*** Opening RECORDS PROVIDED ***

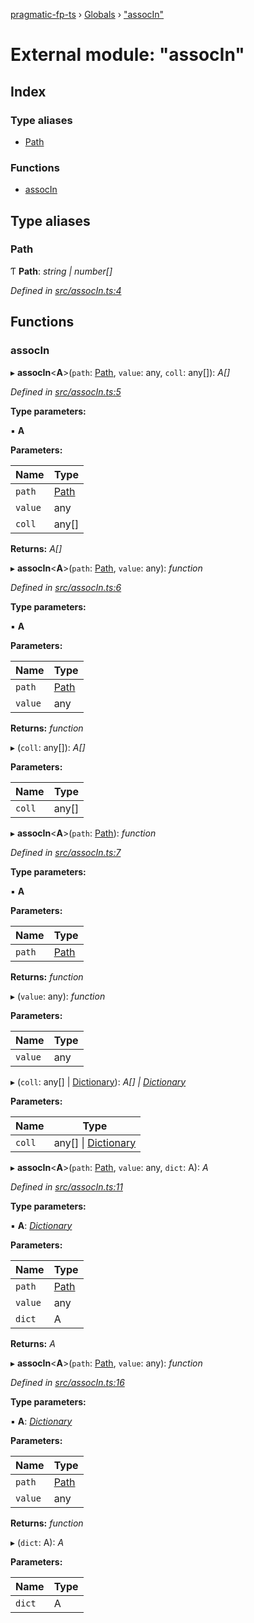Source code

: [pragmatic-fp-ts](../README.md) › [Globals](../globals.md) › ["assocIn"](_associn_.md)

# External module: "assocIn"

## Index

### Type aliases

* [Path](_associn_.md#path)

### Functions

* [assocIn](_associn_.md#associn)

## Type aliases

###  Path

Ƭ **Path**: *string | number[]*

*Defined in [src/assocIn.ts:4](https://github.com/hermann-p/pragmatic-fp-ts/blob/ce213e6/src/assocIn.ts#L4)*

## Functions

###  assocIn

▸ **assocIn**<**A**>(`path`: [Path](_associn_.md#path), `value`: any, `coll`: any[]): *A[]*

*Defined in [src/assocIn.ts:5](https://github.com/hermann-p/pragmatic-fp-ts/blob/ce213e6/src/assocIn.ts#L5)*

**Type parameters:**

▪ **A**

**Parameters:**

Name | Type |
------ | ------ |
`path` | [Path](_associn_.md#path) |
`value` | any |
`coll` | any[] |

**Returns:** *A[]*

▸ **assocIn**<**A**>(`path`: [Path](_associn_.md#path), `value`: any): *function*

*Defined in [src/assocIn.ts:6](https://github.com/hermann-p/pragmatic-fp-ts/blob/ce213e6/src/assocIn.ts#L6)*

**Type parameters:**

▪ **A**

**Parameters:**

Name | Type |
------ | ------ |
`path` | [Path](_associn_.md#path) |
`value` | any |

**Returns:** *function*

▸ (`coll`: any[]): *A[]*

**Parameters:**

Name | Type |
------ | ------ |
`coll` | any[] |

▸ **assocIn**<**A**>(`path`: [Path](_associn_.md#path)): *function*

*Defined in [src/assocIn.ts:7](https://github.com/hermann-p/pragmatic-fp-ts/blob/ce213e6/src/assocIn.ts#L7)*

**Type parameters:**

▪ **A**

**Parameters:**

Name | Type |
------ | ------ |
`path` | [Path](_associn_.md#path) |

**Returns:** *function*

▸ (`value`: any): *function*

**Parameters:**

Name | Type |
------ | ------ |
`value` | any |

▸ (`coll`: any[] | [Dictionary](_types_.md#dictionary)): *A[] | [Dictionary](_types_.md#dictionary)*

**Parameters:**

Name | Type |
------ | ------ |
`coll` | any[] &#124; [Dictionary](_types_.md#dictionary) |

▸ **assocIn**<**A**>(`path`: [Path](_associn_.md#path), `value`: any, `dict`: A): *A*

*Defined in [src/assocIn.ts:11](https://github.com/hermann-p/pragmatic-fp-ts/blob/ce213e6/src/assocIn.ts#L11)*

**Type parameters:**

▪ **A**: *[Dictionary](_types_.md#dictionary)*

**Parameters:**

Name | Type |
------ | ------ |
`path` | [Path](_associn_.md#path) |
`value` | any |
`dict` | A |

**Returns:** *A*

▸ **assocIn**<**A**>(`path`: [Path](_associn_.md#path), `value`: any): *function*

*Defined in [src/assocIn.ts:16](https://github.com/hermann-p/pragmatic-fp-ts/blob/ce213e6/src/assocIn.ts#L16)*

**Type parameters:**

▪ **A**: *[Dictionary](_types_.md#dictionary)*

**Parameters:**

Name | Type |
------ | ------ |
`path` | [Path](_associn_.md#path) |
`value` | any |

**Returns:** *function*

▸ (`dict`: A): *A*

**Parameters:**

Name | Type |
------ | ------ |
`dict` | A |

*** Closing RECORDS PROVIDED ***
*** Opening RECORDS PROVIDED ***

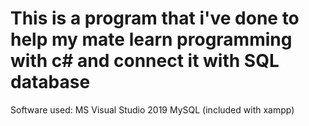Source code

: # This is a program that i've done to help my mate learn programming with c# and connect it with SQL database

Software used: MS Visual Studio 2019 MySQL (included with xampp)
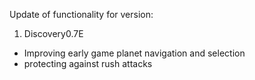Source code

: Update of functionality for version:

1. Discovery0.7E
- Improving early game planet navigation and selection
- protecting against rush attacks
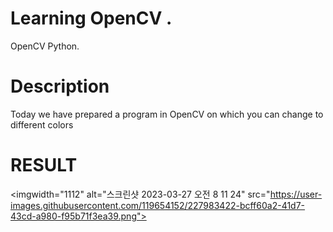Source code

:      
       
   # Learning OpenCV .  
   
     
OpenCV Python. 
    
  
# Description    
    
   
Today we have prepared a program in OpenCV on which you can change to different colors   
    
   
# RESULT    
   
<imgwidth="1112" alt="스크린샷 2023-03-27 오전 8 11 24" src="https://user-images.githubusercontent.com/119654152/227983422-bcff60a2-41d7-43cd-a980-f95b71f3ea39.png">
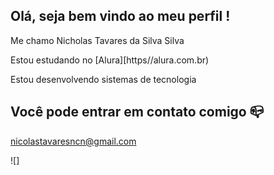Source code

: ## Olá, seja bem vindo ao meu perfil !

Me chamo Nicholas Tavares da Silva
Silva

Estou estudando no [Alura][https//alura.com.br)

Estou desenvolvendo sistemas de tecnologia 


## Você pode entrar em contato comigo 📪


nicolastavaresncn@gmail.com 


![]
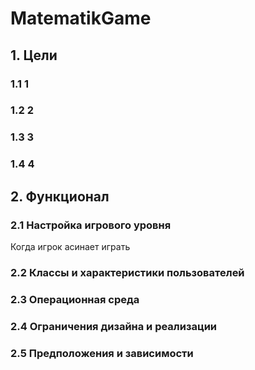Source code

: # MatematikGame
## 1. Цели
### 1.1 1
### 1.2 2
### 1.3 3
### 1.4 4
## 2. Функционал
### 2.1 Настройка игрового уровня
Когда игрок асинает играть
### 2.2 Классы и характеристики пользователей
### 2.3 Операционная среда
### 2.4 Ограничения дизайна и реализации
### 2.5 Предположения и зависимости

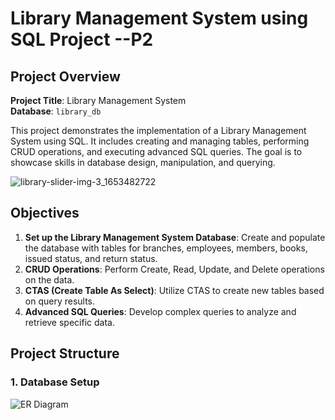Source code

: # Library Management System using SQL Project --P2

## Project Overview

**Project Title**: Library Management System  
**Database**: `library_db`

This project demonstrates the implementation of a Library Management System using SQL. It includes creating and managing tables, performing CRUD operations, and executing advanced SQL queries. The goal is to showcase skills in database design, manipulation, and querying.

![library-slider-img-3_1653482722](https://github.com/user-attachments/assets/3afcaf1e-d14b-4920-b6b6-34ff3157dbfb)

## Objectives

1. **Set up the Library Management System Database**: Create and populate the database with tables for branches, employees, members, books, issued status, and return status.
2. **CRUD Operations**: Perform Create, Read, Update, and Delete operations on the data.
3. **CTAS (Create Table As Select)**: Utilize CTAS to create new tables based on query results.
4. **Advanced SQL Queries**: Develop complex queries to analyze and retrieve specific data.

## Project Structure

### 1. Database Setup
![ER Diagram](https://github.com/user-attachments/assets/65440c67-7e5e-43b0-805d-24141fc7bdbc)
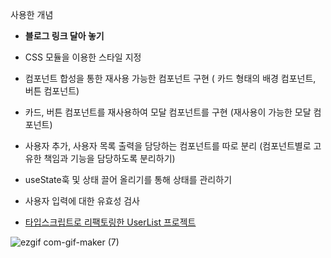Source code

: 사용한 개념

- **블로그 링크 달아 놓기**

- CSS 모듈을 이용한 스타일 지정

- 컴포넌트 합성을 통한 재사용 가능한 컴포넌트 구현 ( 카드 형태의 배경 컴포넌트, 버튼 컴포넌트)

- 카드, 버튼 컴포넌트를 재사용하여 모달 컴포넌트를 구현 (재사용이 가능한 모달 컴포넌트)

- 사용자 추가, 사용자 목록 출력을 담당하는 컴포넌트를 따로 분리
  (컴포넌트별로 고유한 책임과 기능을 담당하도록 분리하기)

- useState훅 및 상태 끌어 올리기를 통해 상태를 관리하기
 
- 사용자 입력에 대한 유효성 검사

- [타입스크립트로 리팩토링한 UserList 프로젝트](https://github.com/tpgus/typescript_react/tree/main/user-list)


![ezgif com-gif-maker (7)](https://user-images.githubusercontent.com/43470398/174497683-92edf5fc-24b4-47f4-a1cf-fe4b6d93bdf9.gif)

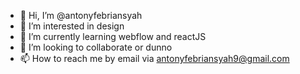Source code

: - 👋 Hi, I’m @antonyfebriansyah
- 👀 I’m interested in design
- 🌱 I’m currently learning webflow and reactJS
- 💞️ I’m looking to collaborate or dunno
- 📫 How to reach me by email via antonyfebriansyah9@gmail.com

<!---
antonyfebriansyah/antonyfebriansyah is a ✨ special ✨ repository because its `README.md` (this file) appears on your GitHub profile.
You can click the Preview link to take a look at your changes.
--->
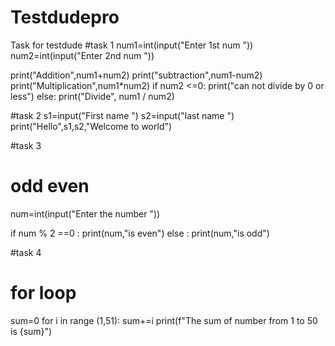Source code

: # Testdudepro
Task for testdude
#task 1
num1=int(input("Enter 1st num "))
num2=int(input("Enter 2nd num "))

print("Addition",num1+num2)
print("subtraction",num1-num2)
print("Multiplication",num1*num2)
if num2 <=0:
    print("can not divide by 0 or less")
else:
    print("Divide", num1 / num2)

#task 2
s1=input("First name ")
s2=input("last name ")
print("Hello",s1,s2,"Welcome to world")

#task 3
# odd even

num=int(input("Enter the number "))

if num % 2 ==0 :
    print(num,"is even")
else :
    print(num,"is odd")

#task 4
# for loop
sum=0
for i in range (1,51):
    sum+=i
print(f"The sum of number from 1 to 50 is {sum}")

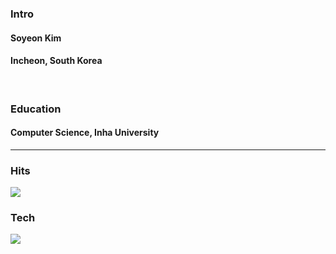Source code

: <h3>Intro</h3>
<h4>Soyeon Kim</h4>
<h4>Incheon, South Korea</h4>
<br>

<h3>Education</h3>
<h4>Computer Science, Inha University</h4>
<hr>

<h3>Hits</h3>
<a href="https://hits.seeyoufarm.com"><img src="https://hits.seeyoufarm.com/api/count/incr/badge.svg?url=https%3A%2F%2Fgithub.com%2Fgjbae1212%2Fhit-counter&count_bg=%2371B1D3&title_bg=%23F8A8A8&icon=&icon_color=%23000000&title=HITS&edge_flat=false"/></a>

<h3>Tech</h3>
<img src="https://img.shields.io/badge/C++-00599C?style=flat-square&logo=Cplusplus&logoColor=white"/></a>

*** Closing RECORDS PROVIDED ***
*** Opening RECORDS PROVIDED ***

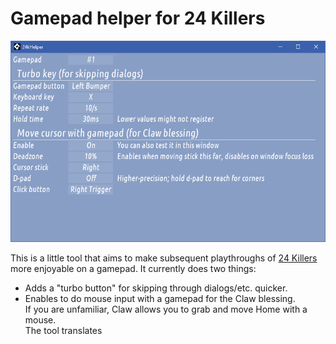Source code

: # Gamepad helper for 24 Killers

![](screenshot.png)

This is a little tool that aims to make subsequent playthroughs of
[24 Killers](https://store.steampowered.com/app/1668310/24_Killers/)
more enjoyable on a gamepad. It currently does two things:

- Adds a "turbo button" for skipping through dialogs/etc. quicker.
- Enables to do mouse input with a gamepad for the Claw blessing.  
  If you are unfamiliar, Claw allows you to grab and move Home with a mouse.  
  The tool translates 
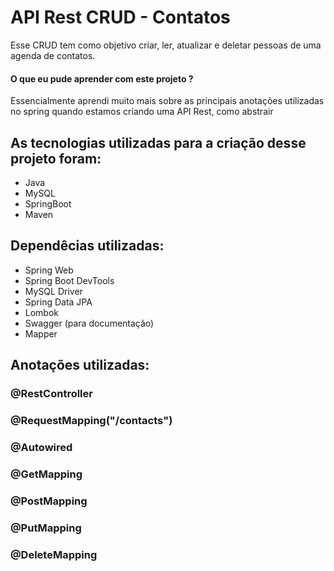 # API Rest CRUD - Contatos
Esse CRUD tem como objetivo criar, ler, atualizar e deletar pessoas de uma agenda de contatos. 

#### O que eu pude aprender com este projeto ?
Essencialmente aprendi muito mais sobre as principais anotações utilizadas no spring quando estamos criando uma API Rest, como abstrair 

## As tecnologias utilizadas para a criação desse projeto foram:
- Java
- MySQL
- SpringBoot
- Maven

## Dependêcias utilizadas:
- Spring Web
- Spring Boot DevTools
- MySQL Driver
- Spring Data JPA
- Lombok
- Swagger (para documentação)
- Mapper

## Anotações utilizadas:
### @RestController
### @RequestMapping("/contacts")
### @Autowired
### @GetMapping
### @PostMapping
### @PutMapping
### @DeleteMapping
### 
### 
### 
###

*** Closing RECORDS PROVIDED ***

**PROBLEM TO WORK ON:**
Copy out each line of the listing that holds the word "Killers".

**OUTPUT OF THE TASK:**
: # Gamepad helper for 24 Killers
[24 Killers](https://store.steampowered.com/app/1668310/24_Killers/)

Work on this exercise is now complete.